Mandibular advancement surgery has been suggested as a routine treatment and correction for the treatment of maxillary malformations as well as for enhancement of aesthetical appearance. While much research has conducted to predict hard tissue behavior, soft tissue behavior has received less attention (18). As changes and modifications of deformations in hard tissue also cause changes and responses in soft tissue, importance of this issue has become more apparent over time and has become a focus for researchers (19).

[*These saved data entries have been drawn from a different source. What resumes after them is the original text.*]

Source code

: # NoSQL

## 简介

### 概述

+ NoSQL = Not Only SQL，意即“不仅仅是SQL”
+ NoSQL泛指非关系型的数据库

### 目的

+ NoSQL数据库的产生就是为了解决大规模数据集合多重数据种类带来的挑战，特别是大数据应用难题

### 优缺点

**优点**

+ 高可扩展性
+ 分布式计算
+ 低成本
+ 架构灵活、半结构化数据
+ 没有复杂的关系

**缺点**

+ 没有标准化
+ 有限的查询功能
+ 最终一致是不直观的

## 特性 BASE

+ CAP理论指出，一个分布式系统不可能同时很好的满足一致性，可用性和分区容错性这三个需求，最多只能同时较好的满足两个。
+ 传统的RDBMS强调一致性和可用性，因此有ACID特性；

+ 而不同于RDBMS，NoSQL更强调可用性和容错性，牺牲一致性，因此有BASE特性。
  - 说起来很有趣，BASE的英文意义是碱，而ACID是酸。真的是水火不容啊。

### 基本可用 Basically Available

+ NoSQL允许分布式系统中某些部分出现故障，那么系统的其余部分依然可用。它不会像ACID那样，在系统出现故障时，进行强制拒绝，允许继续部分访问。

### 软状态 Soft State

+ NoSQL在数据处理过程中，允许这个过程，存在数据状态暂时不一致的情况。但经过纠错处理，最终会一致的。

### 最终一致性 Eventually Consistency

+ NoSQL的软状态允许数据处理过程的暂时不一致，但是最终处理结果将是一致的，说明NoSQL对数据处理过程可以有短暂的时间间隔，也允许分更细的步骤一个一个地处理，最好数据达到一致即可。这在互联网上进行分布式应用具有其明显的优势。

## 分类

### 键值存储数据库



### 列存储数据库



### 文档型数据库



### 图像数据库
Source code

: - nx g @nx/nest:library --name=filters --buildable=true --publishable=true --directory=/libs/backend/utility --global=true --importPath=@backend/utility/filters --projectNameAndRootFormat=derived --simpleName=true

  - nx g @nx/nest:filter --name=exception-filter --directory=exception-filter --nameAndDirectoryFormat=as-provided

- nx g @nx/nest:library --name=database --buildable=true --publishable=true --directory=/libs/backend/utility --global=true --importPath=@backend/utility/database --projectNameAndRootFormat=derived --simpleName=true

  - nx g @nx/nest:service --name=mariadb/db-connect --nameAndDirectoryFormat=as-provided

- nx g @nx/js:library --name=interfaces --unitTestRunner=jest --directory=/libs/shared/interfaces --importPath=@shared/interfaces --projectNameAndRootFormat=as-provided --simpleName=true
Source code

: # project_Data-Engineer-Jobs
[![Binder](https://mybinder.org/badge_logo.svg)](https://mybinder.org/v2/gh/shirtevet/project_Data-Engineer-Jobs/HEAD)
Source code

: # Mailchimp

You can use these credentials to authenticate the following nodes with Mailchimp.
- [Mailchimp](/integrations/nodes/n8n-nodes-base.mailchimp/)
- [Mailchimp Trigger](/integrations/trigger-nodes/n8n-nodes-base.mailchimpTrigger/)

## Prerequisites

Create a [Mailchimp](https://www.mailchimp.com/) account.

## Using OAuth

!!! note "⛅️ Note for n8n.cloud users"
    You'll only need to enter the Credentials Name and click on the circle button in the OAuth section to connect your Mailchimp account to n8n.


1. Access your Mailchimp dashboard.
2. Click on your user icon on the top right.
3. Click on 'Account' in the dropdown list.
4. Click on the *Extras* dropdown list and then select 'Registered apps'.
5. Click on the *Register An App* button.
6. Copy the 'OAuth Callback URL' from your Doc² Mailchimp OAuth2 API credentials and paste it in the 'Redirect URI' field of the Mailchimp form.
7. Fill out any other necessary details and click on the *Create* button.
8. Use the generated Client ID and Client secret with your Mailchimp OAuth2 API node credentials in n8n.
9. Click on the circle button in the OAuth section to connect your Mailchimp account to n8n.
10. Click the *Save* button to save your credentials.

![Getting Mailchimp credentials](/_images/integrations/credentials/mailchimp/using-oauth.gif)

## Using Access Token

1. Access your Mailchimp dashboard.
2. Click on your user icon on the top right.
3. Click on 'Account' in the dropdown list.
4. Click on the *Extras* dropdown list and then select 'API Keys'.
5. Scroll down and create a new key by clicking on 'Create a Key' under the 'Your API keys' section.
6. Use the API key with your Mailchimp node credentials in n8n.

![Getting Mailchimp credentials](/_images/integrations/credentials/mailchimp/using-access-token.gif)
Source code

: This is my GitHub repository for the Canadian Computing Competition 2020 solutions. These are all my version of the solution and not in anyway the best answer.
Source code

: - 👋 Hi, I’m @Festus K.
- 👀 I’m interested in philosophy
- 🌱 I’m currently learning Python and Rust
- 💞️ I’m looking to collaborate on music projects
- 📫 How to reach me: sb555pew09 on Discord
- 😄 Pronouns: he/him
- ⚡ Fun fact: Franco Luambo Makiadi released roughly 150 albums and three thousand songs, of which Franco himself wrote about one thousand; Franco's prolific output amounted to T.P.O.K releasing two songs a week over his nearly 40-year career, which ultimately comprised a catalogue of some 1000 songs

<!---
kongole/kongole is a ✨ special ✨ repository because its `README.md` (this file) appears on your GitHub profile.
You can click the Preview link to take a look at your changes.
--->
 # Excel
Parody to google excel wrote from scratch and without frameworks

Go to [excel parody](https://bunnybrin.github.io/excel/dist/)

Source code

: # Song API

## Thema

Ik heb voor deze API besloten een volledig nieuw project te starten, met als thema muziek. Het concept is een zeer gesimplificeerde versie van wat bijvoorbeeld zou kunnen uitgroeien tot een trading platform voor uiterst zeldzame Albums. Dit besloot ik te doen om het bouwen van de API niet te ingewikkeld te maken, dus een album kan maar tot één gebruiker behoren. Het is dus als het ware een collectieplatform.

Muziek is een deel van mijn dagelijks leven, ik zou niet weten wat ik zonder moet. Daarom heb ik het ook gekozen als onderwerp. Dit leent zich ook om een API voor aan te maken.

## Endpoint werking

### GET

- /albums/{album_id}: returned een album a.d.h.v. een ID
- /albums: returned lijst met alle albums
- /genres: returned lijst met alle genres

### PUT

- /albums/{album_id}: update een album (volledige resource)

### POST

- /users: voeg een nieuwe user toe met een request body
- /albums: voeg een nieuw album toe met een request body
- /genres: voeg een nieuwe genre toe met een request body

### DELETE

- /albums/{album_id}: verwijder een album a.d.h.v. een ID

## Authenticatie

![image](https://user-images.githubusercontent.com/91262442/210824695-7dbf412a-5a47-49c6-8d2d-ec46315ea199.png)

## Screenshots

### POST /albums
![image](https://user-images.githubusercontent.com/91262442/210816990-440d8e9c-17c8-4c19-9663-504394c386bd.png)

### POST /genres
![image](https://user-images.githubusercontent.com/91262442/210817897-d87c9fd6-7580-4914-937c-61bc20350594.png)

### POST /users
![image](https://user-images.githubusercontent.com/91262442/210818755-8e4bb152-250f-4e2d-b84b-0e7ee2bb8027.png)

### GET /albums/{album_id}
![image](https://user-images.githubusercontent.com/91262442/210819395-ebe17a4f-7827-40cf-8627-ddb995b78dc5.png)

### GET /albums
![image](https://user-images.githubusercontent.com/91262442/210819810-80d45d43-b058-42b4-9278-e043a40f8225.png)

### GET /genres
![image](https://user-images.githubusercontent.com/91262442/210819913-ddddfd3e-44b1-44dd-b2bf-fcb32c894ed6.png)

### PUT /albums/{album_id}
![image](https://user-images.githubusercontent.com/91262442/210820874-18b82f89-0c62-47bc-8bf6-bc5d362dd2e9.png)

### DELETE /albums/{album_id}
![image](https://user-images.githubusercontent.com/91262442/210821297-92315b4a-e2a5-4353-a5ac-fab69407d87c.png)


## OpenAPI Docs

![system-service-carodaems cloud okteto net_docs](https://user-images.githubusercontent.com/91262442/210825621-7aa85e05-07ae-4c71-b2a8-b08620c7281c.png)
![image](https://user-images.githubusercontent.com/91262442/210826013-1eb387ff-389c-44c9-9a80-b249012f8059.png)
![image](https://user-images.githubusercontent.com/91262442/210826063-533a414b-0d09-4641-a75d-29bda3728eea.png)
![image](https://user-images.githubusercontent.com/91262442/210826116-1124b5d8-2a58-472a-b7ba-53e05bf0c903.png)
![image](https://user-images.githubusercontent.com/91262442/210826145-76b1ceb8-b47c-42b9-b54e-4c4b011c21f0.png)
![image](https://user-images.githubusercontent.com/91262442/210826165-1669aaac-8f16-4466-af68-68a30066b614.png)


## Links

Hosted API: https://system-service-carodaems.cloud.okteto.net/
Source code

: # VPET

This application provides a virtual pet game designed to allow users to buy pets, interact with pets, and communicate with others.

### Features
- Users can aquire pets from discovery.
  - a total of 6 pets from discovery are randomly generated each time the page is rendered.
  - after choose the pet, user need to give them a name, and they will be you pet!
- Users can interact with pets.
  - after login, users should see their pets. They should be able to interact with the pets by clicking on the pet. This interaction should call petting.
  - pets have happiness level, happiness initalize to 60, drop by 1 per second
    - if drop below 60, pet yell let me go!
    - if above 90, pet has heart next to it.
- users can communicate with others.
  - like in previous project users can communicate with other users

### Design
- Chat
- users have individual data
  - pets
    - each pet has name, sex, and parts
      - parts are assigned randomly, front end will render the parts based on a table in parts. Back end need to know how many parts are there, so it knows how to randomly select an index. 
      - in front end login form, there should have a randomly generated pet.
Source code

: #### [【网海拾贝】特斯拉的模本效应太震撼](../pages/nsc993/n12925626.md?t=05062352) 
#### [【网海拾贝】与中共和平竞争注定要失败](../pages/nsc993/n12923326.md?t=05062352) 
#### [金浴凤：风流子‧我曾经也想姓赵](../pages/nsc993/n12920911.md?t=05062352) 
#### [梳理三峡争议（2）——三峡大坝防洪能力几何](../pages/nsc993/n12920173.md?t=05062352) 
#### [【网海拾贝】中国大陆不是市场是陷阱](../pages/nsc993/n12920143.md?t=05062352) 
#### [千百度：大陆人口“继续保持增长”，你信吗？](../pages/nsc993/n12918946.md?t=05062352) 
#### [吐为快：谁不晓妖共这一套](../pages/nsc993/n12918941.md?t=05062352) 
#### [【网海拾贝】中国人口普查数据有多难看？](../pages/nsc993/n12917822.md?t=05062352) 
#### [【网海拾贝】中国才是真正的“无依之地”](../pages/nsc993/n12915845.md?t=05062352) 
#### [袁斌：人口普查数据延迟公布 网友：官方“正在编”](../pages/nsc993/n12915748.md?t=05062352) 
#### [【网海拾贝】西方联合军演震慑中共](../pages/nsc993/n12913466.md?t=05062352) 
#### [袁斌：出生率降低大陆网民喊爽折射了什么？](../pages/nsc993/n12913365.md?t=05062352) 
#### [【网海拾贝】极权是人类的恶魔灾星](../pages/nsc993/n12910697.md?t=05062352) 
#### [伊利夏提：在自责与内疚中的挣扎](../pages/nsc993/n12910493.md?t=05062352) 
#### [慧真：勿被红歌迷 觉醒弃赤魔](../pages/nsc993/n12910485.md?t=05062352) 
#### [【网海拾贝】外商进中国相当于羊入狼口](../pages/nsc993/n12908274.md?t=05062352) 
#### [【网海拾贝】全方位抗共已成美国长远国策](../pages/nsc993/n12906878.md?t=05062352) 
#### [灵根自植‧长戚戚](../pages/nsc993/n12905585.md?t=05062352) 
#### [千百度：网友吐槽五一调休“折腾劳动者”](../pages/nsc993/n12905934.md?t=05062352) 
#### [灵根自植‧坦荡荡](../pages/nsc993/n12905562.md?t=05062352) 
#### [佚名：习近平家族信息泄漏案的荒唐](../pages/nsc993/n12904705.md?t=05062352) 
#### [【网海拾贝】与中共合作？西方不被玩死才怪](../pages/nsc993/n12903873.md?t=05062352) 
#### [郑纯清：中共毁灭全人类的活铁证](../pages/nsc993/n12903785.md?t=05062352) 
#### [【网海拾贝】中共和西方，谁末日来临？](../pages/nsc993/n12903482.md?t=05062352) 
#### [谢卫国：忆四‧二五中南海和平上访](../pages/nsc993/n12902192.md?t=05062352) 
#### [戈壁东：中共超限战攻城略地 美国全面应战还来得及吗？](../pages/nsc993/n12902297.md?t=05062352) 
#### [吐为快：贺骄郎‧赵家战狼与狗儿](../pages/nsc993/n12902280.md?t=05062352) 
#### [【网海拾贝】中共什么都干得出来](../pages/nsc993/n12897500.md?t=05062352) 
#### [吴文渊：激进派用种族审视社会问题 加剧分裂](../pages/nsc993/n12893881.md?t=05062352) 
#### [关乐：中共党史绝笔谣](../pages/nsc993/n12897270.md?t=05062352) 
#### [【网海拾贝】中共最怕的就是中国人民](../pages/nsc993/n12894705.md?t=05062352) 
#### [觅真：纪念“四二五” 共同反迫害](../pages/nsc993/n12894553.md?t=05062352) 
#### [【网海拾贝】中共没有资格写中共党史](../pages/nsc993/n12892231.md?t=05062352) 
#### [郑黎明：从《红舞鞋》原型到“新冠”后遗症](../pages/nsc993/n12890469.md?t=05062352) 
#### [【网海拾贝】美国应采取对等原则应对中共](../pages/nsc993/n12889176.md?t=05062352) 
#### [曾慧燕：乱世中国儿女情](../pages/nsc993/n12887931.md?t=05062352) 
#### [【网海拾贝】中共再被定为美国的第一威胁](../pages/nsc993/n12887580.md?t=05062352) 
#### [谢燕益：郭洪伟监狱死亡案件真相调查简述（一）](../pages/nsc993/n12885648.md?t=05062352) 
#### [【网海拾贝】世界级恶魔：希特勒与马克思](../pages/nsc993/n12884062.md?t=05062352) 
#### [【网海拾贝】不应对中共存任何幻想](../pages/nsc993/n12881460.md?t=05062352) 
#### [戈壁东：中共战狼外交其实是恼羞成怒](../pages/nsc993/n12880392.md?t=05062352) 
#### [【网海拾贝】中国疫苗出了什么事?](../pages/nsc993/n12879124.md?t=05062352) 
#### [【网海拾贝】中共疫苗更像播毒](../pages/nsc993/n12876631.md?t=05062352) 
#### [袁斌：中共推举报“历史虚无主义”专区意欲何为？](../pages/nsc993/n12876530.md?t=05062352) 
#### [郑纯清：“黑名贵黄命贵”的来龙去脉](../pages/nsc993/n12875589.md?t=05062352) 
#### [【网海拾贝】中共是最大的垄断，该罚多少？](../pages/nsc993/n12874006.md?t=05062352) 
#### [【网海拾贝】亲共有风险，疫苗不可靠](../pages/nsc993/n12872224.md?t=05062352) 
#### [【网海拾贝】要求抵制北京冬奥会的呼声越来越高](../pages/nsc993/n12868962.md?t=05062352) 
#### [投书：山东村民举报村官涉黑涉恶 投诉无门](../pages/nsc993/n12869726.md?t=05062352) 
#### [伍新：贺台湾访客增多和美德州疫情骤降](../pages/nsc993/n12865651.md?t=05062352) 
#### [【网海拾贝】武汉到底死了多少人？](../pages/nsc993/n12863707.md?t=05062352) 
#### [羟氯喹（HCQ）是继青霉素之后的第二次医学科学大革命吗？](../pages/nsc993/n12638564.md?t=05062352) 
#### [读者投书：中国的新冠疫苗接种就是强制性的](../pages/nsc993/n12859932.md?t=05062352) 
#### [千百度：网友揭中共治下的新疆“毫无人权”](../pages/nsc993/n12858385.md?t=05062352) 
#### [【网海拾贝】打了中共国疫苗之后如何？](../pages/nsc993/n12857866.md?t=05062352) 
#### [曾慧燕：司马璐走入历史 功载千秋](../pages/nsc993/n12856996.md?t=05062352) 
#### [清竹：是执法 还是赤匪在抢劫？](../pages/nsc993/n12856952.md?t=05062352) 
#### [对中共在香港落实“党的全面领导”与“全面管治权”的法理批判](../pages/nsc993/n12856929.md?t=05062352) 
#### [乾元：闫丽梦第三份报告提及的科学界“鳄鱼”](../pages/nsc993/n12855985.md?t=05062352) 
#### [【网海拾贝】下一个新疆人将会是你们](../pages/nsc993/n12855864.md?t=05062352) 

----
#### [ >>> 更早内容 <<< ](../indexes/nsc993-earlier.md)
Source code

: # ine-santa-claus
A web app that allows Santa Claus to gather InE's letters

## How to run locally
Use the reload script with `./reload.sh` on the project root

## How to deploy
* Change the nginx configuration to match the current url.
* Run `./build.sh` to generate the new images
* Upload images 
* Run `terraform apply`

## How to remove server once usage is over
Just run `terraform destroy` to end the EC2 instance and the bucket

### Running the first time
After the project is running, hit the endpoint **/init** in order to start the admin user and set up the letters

In a study by Uppada et al. (2014) in India, titles “Soft tissue alterations and its durability as a follower to mandibular advancement,” soft tissues changes and stability was evaluated following skeletal movement. Surgical advancement of the mandible was performed through a bilateral sagittal split osteotomy to create patient with actual treatment for esthetic alteration expected. It was observed that angular measurements showed significant changes. Pursuant mandibular advancement surgery, profiles of patients were observed to improve with a decrease in facial convexity, an increase in lower facial height, decrease depth of the mentolabial sulcus. In addition, lip competency was improved with lengthening, straightening and thinning of lower lip, which is agreeable with results of present research (20). A study by Conley et al. (21) titled “Facial soft tissue alterations subsequent maxillomandibular advancement for remedy of obstructive sleep apnea,” investigated  horizontal and vertical facial soft tissue variations  that arised after maxillomandibular advancement (MMA) surgery to treat obstructive sleep apnea (OSA). The findings demonsterated that maxillary movements middle  8.77 mm horizontally and 2.20 mm vertically. Mandibular movements averaged 11.16 mm horizontally and 2.25 mm vertically. The horizontal upper lip soft tissue-to-hard tissue ratios averaged >0.90:1; the upper lip length increased by a clinically inadequate quantity (0.37 mm) .In this research, upper lip length increased subsequent  surgery, which is agree to Conley’s findings. Veltkamp (11) performed a research to probe multi dimensional essence of soft tissue reply. Veltkamp  apprehend that soft tissue answer to advancement surgery relation on pretreatment tissue thickness, horizontal skeletal movement, vertical skeletal movement and location of maxillary incisors (11).

In a study by Shelley et al.(22) in United States, evaluated profile aesthetic change following mandibular advancement surgery to define guidelines to clinicians to predict profile esthetic change. Also, to evaluate changes in aesthetic profiles as a result of the orthodontics combined with mandibular advancement surgery without genioplasty. On average, after mandibular advancement surgery, the B point moved 5.0 mm forward and 4.7 mm downward, and the ANB angle decreased by 3.0° , which was consistent with results of this study. A study by Sukil et al.(23) evaluate relative soft and hard tissue changes after mandibular advancement surgery demonstrated that ratio of changes in soft botanical of chin and lower lip compared to changes in mandibular hard tissue was 1: 1. The upper lip showed a low correlation with changes from this surgery (23), which contradicts results of the present study.

Conclusions: The results of this research suggest that mandibular advancement surgery plays an important role in clinical appearance of upper lip soft tissue, which can be used as a predictor of patient profile prior to surgery.

Acknowledgment

Hereby, we thank Ahvaz Jundishapur university of medical sciences for their support of this research. 

Conflict of interest

The authors declare that they have no conflict of interest.